From:	Peter Geoghegan <pg(at)bowt(dot)ie>
To:	Tom Lane <tgl(at)sss(dot)pgh(dot)pa(dot)us>
Cc:	Heikki Linnakangas <hlinnaka(at)iki(dot)fi>, pgsql-hackers <pgsql-hackers(at)postgresql(dot)org>, Peter Geoghegan <pg(at)heroku(dot)com>
Subject:	Re: Tuplesort merge pre-reading
Date:	2017-04-14 05:19:58
Message-ID:	CAH2-WznrO1XQ5F3Mb+mWyrE_aY5DJWOFh=ePbw1BVi1=JoG9sQ@mail.gmail.com
Views:	Whole Thread \| Raw Message \| Download mbox \| Resend email
Thread:
Lists:	pgsql-hackers

On Thu, Apr 13, 2017 at 9:51 PM, Tom Lane <tgl(at)sss(dot)pgh(dot)pa(dot)us> wrote:
> I'm fairly sure that the point was exactly what it said, ie improve
> locality of access within the temp file by sequentially reading as many
> tuples in a row as we could, rather than grabbing one here and one there.
>
> It may be that the work you and Peter G. have been doing have rendered
> that question moot.
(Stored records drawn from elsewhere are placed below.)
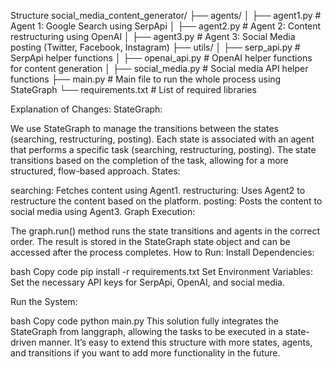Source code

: Structure
social_media_content_generator/
├── agents/
│   ├── agent1.py        # Agent 1: Google Search using SerpApi
│   ├── agent2.py        # Agent 2: Content restructuring using OpenAI
│   ├── agent3.py        # Agent 3: Social Media posting (Twitter, Facebook, Instagram)
├── utils/
│   ├── serp_api.py      # SerpApi helper functions
│   ├── openai_api.py    # OpenAI helper functions for content generation
│   ├── social_media.py  # Social media API helper functions
├── main.py              # Main file to run the whole process using StateGraph
└── requirements.txt     # List of required libraries


Explanation of Changes:
StateGraph:

We use StateGraph to manage the transitions between the states (searching, restructuring, posting).
Each state is associated with an agent that performs a specific task (searching, restructuring, posting).
The state transitions based on the completion of the task, allowing for a more structured, flow-based approach.
States:

searching: Fetches content using Agent1.
restructuring: Uses Agent2 to restructure the content based on the platform.
posting: Posts the content to social media using Agent3.
Graph Execution:

The graph.run() method runs the state transitions and agents in the correct order. The result is stored in the StateGraph state object and can be accessed after the process completes.
How to Run:
Install Dependencies:

bash
Copy code
pip install -r requirements.txt
Set Environment Variables: Set the necessary API keys for SerpApi, OpenAI, and social media.

Run the System:

bash
Copy code
python main.py
This solution fully integrates the StateGraph from langgraph, allowing the tasks to be executed in a state-driven manner. It’s easy to extend this structure with more states, agents, and transitions if you want to add more functionality in the future.
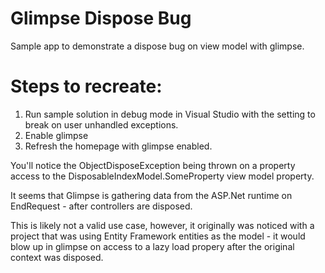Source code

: Glimpse Dispose Bug
====================

Sample app to demonstrate a dispose bug on view model with glimpse.

# Steps to recreate:
1. Run sample solution in debug mode in Visual Studio with the setting to break on user unhandled exceptions.
2. Enable glimpse
3. Refresh the homepage with glimpse enabled.

You'll notice the ObjectDisposeException being thrown on a property access 
to the DisposableIndexModel.SomeProperty view model property.

It seems that Glimpse is gathering data from the ASP.Net runtime on EndRequest - after controllers are disposed.

This is likely not a valid use case, however, it originally was noticed with a project that was using Entity Framework 
entities as the model - it would blow up in glimpse on access to a lazy load propery after the original context
was disposed.
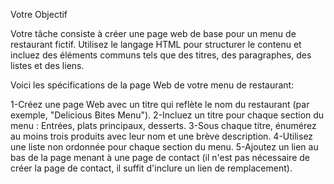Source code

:Votre Objectif

 

Votre tâche consiste à créer une page web de base pour un menu de restaurant fictif. Utilisez le langage HTML pour structurer le contenu et incluez des éléments communs tels que des titres, des paragraphes, des listes et des liens.

Voici les spécifications de la page Web de votre menu de restaurant:

1-Créez une page Web avec un titre qui reflète le nom du restaurant (par exemple, "Delicious Bites Menu").
2-Incluez un titre pour chaque section du menu : Entrées, plats principaux, desserts.
3-Sous chaque titre, énumérez au moins trois produits avec leur nom et une brève description.
4-Utilisez une liste non ordonnée pour chaque section du menu.
5-Ajoutez un lien au bas de la page menant à une page de contact (il n'est pas nécessaire de créer la page de contact, il suffit d'inclure un lien de remplacement).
But I'm a bit worried that the reason you're not
> seeing any effect is that you're only testing situations with zero seek
> penalty (ie your laptop's disk is an SSD). Back then I would certainly
> have been testing with temp files on spinning rust, and I fear that this
> may still be an issue in that sort of environment.
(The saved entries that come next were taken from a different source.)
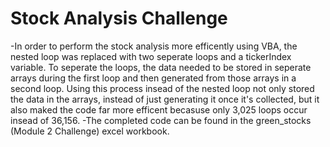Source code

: # Stock Analysis Challenge
-In order to perform the stock analysis more efficently using VBA, the nested loop was replaced with two seperate loops and a tickerIndex variable. To seperate the loops, the data needed to be stored in seperate arrays during the first loop and then generated from those arrays in a second loop. Using this process insead of the nested loop not only stored the data in the arrays, instead of just generating it once it's collected, but it also maked the code far more efficent becasuse only 3,025 loops occur insead of 36,156. 
-The completed code can be found in the green_stocks (Module 2 Challenge) excel workbook.

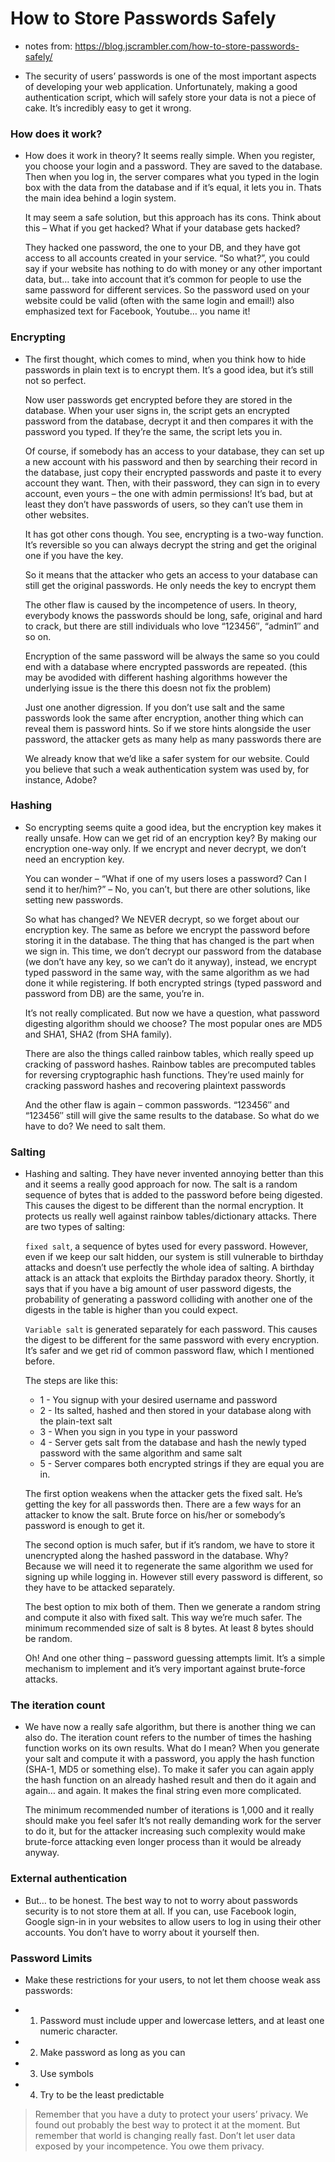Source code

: # How to Store Passwords Safely

- notes from: https://blog.jscrambler.com/how-to-store-passwords-safely/

- The security of users’ passwords is one of the most important aspects of developing your web application. Unfortunately, making a good authentication script, which will safely store your data is not a piece of cake. It’s incredibly easy to get it wrong.

### How does it work?

- How does it work in theory? It seems really simple. When you register, you choose your login and a password. They are saved to the database. Then when you log in, the server compares what you typed in the login box with the data from the database and if it’s equal, it lets you in. Thats the main idea behind a login system.

  It may seem a safe solution, but this approach has its cons. Think about this – What if you get hacked? What if your database gets hacked?
  
  They hacked one password, the one to your DB, and they have got access to all accounts created in your service. “So what?”, you could say if your website has nothing to do with money or any other important data, but… take into account that it’s common for people to use the same password for different services. So the password used on your website could be valid (often with the same login and email!) also emphasized text for Facebook, Youtube… you name it!

### Encrypting

- The first thought, which comes to mind, when you think how to hide passwords in plain text is to encrypt them. It’s a good idea, but it’s still not so perfect.

  Now user passwords get encrypted before they are stored in the database. When your user signs in, the script gets an encrypted password from the database, decrypt it and then compares it with the password you typed. If they’re the same, the script lets you in.
  
  Of course, if somebody has an access to your database, they can set up a new account with his password and then by searching their record in the database, just copy their encrypted passwords and paste it to every account they want. Then, with their password, they can sign in to every account, even yours – the one with admin permissions! It’s bad, but at least they don’t have passwords of users, so they can’t use them in other websites.
  
  It has got other cons though. You see, encrypting is a two-way function. It’s reversible so you can always decrypt the string and get the original one if you have the key.

  So it means that the attacker who gets an access to your database can still get the original passwords. He only needs the key to encrypt them
  
  The other flaw is caused by the incompetence of users. In theory, everybody knows the passwords should be long, safe, original and hard to crack, but there are still individuals who love “123456″, “admin1″ and so on.
  
  Encryption of the same password will be always the same so you could end with a database where encrypted passwords are repeated. (this may be avodided with different hashing algorithms however the underlying issue is the there this doesn not fix the problem)
  
  Just one another digression. If you don’t use salt and the same passwords look the same after encryption, another thing which can reveal them is password hints. So if we store hints alongside the user password, the attacker gets as many help as many passwords there are
  
  We already know that we’d like a safer system for our website. Could you believe that such a weak authentication system was used by, for instance, Adobe?
   
### Hashing

- So encrypting seems quite a good idea, but the encryption key makes it really unsafe. How can we get rid of an encryption key? By making our encryption one-way only. If we encrypt and never decrypt, we don’t need an encryption key.

  You can wonder – “What if one of my users loses a password? Can I send it to her/him?” – No, you can’t, but there are other solutions, like setting new passwords.
  
  So what has changed? We NEVER decrypt, so we forget about our encryption key. The same as before we encrypt the password before storing it in the database. The thing that has changed is the part when we sign in. This time, we don’t decrypt our password from the database (we don’t have any key, so we can’t do it anyway), instead, we encrypt typed password in the same way, with the same algorithm as we had done it while registering. If both encrypted strings (typed password and password from DB) are the same, you’re in.
  
  It’s not really complicated. But now we have a question, what password digesting algorithm should we choose? The most popular ones are MD5 and SHA1, SHA2 (from SHA family).
  
  There are also the things called rainbow tables, which really speed up cracking of password hashes. Rainbow tables are precomputed tables for reversing cryptographic hash functions. They’re used mainly for cracking password hashes and recovering plaintext passwords
  
  And the other flaw is again – common passwords. “123456″ and “123456″ still will give the same results to the database. So what do we have to do? We need to salt them.

### Salting

- Hashing and salting. They have never invented annoying better than this and it seems a really good approach for now. The salt is a random sequence of bytes that is added to the password before being digested. This causes the digest to be different than the normal encryption. It protects us really well against rainbow tables/dictionary attacks. There are two types of salting:

  `fixed salt`, a sequence of bytes used for every password. However, even if we keep our salt hidden, our system is still vulnerable to birthday attacks and doesn’t use perfectly the whole idea of salting. A birthday attack is an attack that exploits the Birthday paradox theory. Shortly, it says that if you have a big amount of user password digests, the probability of generating a password colliding with another one of the digests in the table is higher than you could expect.
  
  `Variable salt` is generated separately for each password. This causes the digest to be different for the same password with every encryption. It’s safer and we get rid of common password flaw, which I mentioned before.
  
  The steps are like this:
  - 1 - You signup with your desired username and password
  - 2 - Its salted, hashed and then stored in your database along with the plain-text salt
  - 3 - When you sign in you type in your password
  - 4 - Server gets salt from the database and hash the newly typed password with the same algorithm and same salt
  - 5 - Server compares both encrypted strings if they are equal you are in.
  
  The first option weakens when the attacker gets the fixed salt. He’s getting the key for all passwords then. There are a few ways for an attacker to know the salt. Brute force on his/her or somebody’s password is enough to get it.
  
  The second option is much safer, but if it’s random, we have to store it unencrypted along the hashed password in the database. Why? Because we will need it to regenerate the same algorithm we used for signing up while logging in. However still every password is different, so they have to be attacked separately.
  
  The best option to mix both of them. Then we generate a random string and compute it also with fixed salt. This way we’re much safer. The minimum recommended size of salt is 8 bytes. At least 8 bytes should be random.
  
  Oh! And one other thing – password guessing attempts limit. It’s a simple mechanism to implement and it’s very important against brute-force attacks.

### The iteration count

- We have now a really safe algorithm, but there is another thing we can also do. The iteration count refers to the number of times the hashing function works on its own results. What do I mean? When you generate your salt and compute it with a password, you apply the hash function (SHA-1, MD5 or something else). To make it safer you can again apply the hash function on an already hashed result and then do it again and again… and again. It makes the final string even more complicated.

  The minimum recommended number of iterations is 1,000 and it really should make you feel safer It’s not really demanding work for the server to do it, but for the attacker increasing such complexity would make brute-force attacking even longer process than it would be already anyway.

### External authentication

- But… to be honest. The best way to not to worry about passwords security is to not store them at all. If you can, use Facebook login, Google sign-in in your websites to allow users to log in using their other accounts. You don’t have to worry about it yourself then.

### Password Limits

- Make these restrictions for your users, to not let them choose weak ass passwords:

- 1. Password must include upper and lowercase letters, and at least one numeric character.

- 2. Make password as long as you can

- 3. Use symbols

- 4. Try to be the least predictable

> Remember that you have a duty to protect your users’ privacy. We found out probably the best way to protect it at the moment. But remember that world is changing really fast. Don’t let user data exposed by your incompetence. You owe them privacy.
I actually think Heikki's work here would particularly help on
spinning rust, especially when less memory is available. He
specifically justified it on the basis of it resulting in a more
sequential read pattern, particularly when multiple passes are
required.

> The larger picture to be drawn from that thread is that we were seeing
> very different performance characteristics on different platforms.
> The specific issue that Tatsuo-san reported seemed like it might be
> down to weird read-ahead behavior in a 90s-vintage Linux kernel ...
> but the point that this stuff can be environment-dependent is still
> something to take to heart.

BTW, I'm skeptical of the idea of Heikki's around killing polyphase
merge itself at this point. I think that keeping most tapes active per
pass is useful now that our memory accounting involves handing over an
even share to each maybe-active tape for every merge pass, something
established by Heikki's work on external sorting.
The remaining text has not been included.